Um copo de suco de laranja foi despejado inteiro no meu rosto, escorrendo pelas minhas bochechas até cair no decote da minha roupa.
Nelson imediatamente puxou alguns guardanapos para mim, mas de nada adiantou.
O suco de laranja no vestido não sairia por nada.
Katia exibia um sorriso satisfeito, claramente se divertindo ao ver meu estado desajeitado.
Já Mariana chegou a rir alto.
Mas suas palavras, no entanto, soaram gentis.
"Poxa, você está bem? A Katia é meio impulsiva, mas não fez por mal. Ouvi a Srta. Rocha dizer que você é competente e tranquila na empresa, não deve se importar, né?"
Katia comentou friamente: "Me irritei na hora, foi um acidente. Se quiser, posso te levar pra trocar de roupa?"
"Não precisa."
Recusei friamente.
Com o jeito dessas duas, se tiveram coragem de me jogar suco de laranja na frente de tanta gente, imagina o que fariam em particular.
Katia também não parecia muito interessada em ajudar. Deu de ombros: "Se não precisa, deixa pra lá."
"Vocês passaram dos limites!"
Nelson estava furioso.
Ele viu que o suco de laranja não sairia da minha roupa.
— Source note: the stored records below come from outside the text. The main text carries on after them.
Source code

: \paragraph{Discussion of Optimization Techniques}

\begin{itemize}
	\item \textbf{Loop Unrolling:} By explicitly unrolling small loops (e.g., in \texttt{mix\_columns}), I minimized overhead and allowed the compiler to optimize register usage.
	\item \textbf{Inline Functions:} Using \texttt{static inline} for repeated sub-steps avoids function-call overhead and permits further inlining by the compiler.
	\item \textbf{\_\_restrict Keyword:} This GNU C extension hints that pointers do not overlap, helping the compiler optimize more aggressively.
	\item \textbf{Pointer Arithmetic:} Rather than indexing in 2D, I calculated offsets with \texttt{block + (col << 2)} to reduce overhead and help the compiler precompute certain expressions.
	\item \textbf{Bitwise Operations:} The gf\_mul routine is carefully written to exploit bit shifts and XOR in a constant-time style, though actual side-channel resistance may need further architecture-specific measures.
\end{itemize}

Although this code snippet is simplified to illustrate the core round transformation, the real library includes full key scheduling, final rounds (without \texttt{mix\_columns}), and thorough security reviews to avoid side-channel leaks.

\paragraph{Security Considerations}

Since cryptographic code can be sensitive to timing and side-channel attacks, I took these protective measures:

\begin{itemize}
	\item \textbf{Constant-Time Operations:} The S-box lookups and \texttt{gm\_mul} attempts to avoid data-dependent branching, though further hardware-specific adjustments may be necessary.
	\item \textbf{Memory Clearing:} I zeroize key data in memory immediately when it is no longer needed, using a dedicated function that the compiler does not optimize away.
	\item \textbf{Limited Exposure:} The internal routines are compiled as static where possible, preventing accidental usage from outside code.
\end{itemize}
Pra piorar, eu usava um vestido branco naquela noite.
Com o tecido encharcado, ficava tudo à mostra.
Ele tirou o próprio casaco e colocou sobre meus ombros.
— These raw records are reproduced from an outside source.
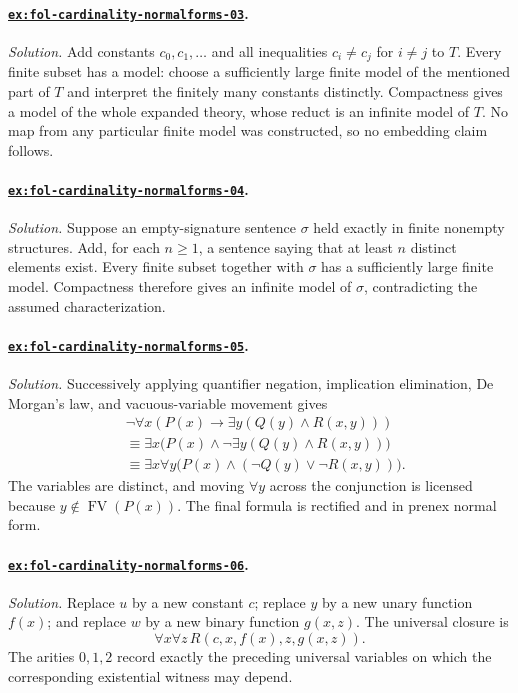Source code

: \documentclass[11pt,oneside,openany]{book}
\theoremstyle{definition}
\theoremstyle{plain}
\theoremstyle{remark}
\newcommand{\FV}{\operatorname{FV}}
\begin{document}
\paragraph{\hyperref[ex:fol-cardinality-normalforms-03]{\texttt{ex:fol-cardinality-normalforms-03}}.}
\textit{Solution.}  Add constants \(c_0,c_1,\ldots\) and all inequalities
\(c_i\ne c_j\) for \(i\ne j\) to \(T\).  Every finite subset has a model:
choose a sufficiently large finite model of the mentioned part of \(T\) and
interpret the finitely many constants distinctly.  Compactness gives a model
of the whole expanded theory, whose reduct is an infinite model of \(T\).  No
map from any particular finite model was constructed, so no embedding claim
follows.

\paragraph{\hyperref[ex:fol-cardinality-normalforms-04]{\texttt{ex:fol-cardinality-normalforms-04}}.}
\textit{Solution.}  Suppose an empty-signature sentence \(\sigma\) held exactly
in finite nonempty structures.  Add, for each \(n\geq1\), a sentence saying
that at least \(n\) distinct elements exist.  Every finite subset together with
\(\sigma\) has a sufficiently large finite model.  Compactness therefore gives
an infinite model of \(\sigma\), contradicting the assumed characterization.

\paragraph{\hyperref[ex:fol-cardinality-normalforms-05]{\texttt{ex:fol-cardinality-normalforms-05}}.}
\textit{Solution.}  Successively applying quantifier negation, implication
elimination, De Morgan's law, and vacuous-variable movement gives
\[
\begin{aligned}
&\neg\forall x(P(x)\to\exists y(Q(y)\land R(x,y)))\\
&\equiv\exists x\bigl(P(x)\land\neg\exists y(Q(y)\land R(x,y))\bigr)\\
&\equiv\exists x\forall y
  \bigl(P(x)\land(\neg Q(y)\lor\neg R(x,y))\bigr).
\end{aligned}
\]
The variables are distinct, and moving \(\forall y\) across the conjunction is
licensed because \(y\notin\FV(P(x))\).  The final formula is rectified and in
prenex normal form.

\paragraph{\hyperref[ex:fol-cardinality-normalforms-06]{\texttt{ex:fol-cardinality-normalforms-06}}.}
\textit{Solution.}  Replace \(u\) by a new constant \(c\); replace \(y\) by a
new unary function \(f(x)\); and replace \(w\) by a new binary function
\(g(x,z)\).  The universal closure is
\[
\forall x\forall z\,R(c,x,f(x),z,g(x,z)).
\]
The arities \(0,1,2\) record exactly the preceding universal variables on which
the corresponding existential witness may depend.
\end{document}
Me lançou um olhar de desculpas, depois encarou Mariana.
"Srta. Guimaraes, vou ser bem claro: Cristina é minha namorada, é com ela que eu quero me casar. Fora ela, não quero mais ninguém. Agradeço seu carinho, mas peço que não dificulte mais as coisas pra minha namorada, obrigado."
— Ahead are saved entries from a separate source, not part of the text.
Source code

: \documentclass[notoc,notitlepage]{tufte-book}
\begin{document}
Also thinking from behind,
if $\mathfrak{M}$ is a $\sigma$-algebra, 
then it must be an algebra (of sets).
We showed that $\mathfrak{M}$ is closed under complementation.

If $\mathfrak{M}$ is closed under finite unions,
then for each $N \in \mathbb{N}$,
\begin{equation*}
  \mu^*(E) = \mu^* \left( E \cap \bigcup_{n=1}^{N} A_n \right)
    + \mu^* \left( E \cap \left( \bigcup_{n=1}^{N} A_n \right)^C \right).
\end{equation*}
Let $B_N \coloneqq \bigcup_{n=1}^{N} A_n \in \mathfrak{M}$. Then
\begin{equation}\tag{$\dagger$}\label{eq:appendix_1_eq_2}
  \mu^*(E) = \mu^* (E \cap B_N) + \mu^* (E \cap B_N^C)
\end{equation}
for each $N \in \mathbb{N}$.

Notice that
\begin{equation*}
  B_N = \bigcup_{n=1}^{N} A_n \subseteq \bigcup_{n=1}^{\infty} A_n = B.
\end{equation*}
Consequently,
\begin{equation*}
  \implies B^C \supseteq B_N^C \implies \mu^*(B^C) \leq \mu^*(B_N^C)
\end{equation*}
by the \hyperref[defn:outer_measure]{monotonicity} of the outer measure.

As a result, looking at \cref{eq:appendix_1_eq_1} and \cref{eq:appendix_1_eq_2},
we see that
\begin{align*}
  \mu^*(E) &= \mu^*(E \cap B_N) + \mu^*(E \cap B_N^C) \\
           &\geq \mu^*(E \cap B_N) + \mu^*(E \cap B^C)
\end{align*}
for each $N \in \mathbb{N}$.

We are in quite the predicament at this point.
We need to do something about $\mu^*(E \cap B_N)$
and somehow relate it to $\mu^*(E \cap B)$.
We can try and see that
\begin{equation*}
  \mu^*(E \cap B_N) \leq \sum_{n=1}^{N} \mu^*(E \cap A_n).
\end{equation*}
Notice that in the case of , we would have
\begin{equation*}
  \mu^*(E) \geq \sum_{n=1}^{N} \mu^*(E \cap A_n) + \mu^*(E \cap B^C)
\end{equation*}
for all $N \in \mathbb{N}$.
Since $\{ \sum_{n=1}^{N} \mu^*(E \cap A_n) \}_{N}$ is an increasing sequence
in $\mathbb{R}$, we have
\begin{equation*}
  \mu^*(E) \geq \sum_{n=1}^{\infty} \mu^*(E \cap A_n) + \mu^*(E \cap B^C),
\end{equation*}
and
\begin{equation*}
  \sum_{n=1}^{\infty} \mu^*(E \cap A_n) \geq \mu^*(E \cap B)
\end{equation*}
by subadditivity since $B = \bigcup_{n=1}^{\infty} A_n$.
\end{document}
Apesar do tom educado, havia uma leve frieza em suas palavras.
O rosto de Mariana empalideceu na hora.
Sem dúvida, ser rejeitada por quem gosta doía demais.
Curiosamente, Katia também não parecia nada bem, e havia até um pouco de ódio no olhar que lançou para mim.
"Parabéns, você é mesmo impressionante!"
"Nelson, você ainda vai se arrepender!"
Virei uma verdadeira apaixonada.
"Você vive dizendo isso, mas viu algo com seus próprios olhos? Nosso relacionamento é normal, somos dois adultos apaixonados. Falar essas coisas não é espalhar boatos?"
"Você e meu irmão também diziam que era paixão mútua."
Ao tocar nesse assunto antigo, meu rosto ficou sério.
Se havia algo que eu não gostava de lembrar, era do meu passado com Gregorio.
"O que foi, ficou nervosa?"
Ela parecia ter encontrado meu ponto fraco, sorrindo com arrogância.
"O que aconteceu entre você e meu irmão, só eu e você sabemos. Precisa que eu conte tudo pro Sr. Neves também?"
"O que você quer dizer?"
"Como você conquistou meu irmão…"
Seus olhos brilhavam de maldade e desprezo.
Como se achasse que só de falar nisso já conseguiria me destruir, convicta de que eu morria de medo que alguém soubesse.